[Start of section]

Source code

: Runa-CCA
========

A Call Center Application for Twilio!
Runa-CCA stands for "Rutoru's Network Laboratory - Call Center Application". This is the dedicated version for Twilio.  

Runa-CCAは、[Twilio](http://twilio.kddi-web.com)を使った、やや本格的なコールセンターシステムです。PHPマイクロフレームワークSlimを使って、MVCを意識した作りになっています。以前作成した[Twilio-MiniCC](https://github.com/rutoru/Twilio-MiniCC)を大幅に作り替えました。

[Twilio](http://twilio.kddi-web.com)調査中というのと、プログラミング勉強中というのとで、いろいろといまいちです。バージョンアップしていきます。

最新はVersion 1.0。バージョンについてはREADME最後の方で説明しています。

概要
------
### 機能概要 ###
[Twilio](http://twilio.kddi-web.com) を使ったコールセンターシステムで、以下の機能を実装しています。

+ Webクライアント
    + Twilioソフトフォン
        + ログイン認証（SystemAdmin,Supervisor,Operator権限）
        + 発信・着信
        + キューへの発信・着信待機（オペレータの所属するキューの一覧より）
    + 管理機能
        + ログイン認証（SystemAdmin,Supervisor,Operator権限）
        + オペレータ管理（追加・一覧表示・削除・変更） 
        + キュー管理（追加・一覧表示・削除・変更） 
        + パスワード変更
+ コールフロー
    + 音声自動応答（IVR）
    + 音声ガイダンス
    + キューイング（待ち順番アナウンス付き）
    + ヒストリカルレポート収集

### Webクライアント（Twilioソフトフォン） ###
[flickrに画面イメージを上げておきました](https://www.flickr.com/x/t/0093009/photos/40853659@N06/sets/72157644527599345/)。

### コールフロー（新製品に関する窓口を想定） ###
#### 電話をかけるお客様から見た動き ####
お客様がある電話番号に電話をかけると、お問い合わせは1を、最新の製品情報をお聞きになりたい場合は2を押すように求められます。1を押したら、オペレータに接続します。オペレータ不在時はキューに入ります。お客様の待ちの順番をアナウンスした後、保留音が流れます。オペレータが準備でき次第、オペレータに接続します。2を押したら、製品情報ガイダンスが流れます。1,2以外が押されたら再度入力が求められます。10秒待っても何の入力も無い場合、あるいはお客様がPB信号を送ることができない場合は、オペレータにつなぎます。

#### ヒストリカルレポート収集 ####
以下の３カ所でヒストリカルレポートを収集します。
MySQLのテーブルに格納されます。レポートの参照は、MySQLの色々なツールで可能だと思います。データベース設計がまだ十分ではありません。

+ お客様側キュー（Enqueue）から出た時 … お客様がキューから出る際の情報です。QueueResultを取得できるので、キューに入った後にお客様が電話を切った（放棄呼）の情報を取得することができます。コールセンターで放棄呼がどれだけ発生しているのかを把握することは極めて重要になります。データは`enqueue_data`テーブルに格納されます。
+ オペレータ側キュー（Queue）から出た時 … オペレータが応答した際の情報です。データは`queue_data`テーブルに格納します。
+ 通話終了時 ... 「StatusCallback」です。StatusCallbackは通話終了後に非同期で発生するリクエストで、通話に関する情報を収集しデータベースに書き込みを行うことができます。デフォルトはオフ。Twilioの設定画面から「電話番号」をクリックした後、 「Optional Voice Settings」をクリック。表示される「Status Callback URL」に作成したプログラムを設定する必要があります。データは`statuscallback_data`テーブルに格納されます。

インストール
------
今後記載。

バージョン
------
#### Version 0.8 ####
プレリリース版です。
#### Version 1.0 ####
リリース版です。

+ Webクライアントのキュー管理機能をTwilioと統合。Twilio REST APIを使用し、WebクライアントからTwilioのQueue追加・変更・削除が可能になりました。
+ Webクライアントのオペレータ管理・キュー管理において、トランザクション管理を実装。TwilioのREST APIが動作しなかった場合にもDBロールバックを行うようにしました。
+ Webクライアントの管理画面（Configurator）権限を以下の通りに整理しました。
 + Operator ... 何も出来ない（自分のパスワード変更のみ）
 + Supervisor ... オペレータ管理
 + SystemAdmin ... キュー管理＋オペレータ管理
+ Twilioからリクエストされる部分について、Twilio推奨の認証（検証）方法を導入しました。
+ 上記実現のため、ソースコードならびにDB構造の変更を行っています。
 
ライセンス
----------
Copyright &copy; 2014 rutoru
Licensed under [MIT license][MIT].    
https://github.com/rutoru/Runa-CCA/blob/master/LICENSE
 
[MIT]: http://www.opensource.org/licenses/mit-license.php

[End of section]

About this exercise:
Write out the whole listing exactly.

Exercise output:
Source code

: Runa-CCA
========

A Call Center Application for Twilio!
Runa-CCA stands for "Rutoru's Network Laboratory - Call Center Application". This is the dedicated version for Twilio.  

Runa-CCAは、[Twilio](http://twilio.kddi-web.com)を使った、やや本格的なコールセンターシステムです。PHPマイクロフレームワークSlimを使って、MVCを意識した作りになっています。以前作成した[Twilio-MiniCC](https://github.com/rutoru/Twilio-MiniCC)を大幅に作り替えました。

[Twilio](http://twilio.kddi-web.com)調査中というのと、プログラミング勉強中というのとで、いろいろといまいちです。バージョンアップしていきます。

最新はVersion 1.0。バージョンについてはREADME最後の方で説明しています。

概要
------
### 機能概要 ###
[Twilio](http://twilio.kddi-web.com) を使ったコールセンターシステムで、以下の機能を実装しています。

+ Webクライアント
    + Twilioソフトフォン
        + ログイン認証（SystemAdmin,Supervisor,Operator権限）
        + 発信・着信
        + キューへの発信・着信待機（オペレータの所属するキューの一覧より）
    + 管理機能
        + ログイン認証（SystemAdmin,Supervisor,Operator権限）
        + オペレータ管理（追加・一覧表示・削除・変更） 
        + キュー管理（追加・一覧表示・削除・変更） 
        + パスワード変更
+ コールフロー
    + 音声自動応答（IVR）
    + 音声ガイダンス
    + キューイング（待ち順番アナウンス付き）
    + ヒストリカルレポート収集

### Webクライアント（Twilioソフトフォン） ###
[flickrに画面イメージを上げておきました](https://www.flickr.com/x/t/0093009/photos/40853659@N06/sets/72157644527599345/)。

### コールフロー（新製品に関する窓口を想定） ###
#### 電話をかけるお客様から見た動き ####
お客様がある電話番号に電話をかけると、お問い合わせは1を、最新の製品情報をお聞きになりたい場合は2を押すように求められます。1を押したら、オペレータに接続します。オペレータ不在時はキューに入ります。お客様の待ちの順番をアナウンスした後、保留音が流れます。オペレータが準備でき次第、オペレータに接続します。2を押したら、製品情報ガイダンスが流れます。1,2以外が押されたら再度入力が求められます。10秒待っても何の入力も無い場合、あるいはお客様がPB信号を送ることができない場合は、オペレータにつなぎます。

#### ヒストリカルレポート収集 ####
以下の３カ所でヒストリカルレポートを収集します。
MySQLのテーブルに格納されます。レポートの参照は、MySQLの色々なツールで可能だと思います。データベース設計がまだ十分ではありません。

+ お客様側キュー（Enqueue）から出た時 … お客様がキューから出る際の情報です。QueueResultを取得できるので、キューに入った後にお客様が電話を切った（放棄呼）の情報を取得することができます。コールセンターで放棄呼がどれだけ発生しているのかを把握することは極めて重要になります。データは`enqueue_data`テーブルに格納されます。
+ オペレータ側キュー（Queue）から出た時 … オペレータが応答した際の情報です。データは`queue_data`テーブルに格納します。
+ 通話終了時 ... 「StatusCallback」です。StatusCallbackは通話終了後に非同期で発生するリクエストで、通話に関する情報を収集しデータベースに書き込みを行うことができます。デフォルトはオフ。Twilioの設定画面から「電話番号」をクリックした後、 「Optional Voice Settings」をクリック。表示される「Status Callback URL」に作成したプログラムを設定する必要があります。データは`statuscallback_data`テーブルに格納されます。

インストール
------
今後記載。

バージョン
------
#### Version 0.8 ####
プレリリース版です。
#### Version 1.0 ####
リリース版です。

+ Webクライアントのキュー管理機能をTwilioと統合。Twilio REST APIを使用し、WebクライアントからTwilioのQueue追加・変更・削除が可能になりました。
+ Webクライアントのオペレータ管理・キュー管理において、トランザクション管理を実装。TwilioのREST APIが動作しなかった場合にもDBロールバックを行うようにしました。
+ Webクライアントの管理画面（Configurator）権限を以下の通りに整理しました。
 + Operator ... 何も出来ない（自分のパスワード変更のみ）
 + Supervisor ... オペレータ管理
 + SystemAdmin ... キュー管理＋オペレータ管理
+ Twilioからリクエストされる部分について、Twilio推奨の認証（検証）方法を導入しました。
+ 上記実現のため、ソースコードならびにDB構造の変更を行っています。
 
ライセンス
----------
Copyright &copy; 2014 rutoru
Licensed under [MIT license][MIT].    
https://github.com/rutoru/Runa-CCA/blob/master/LICENSE
 
[MIT]: http://www.opensource.org/licenses/mit-license.php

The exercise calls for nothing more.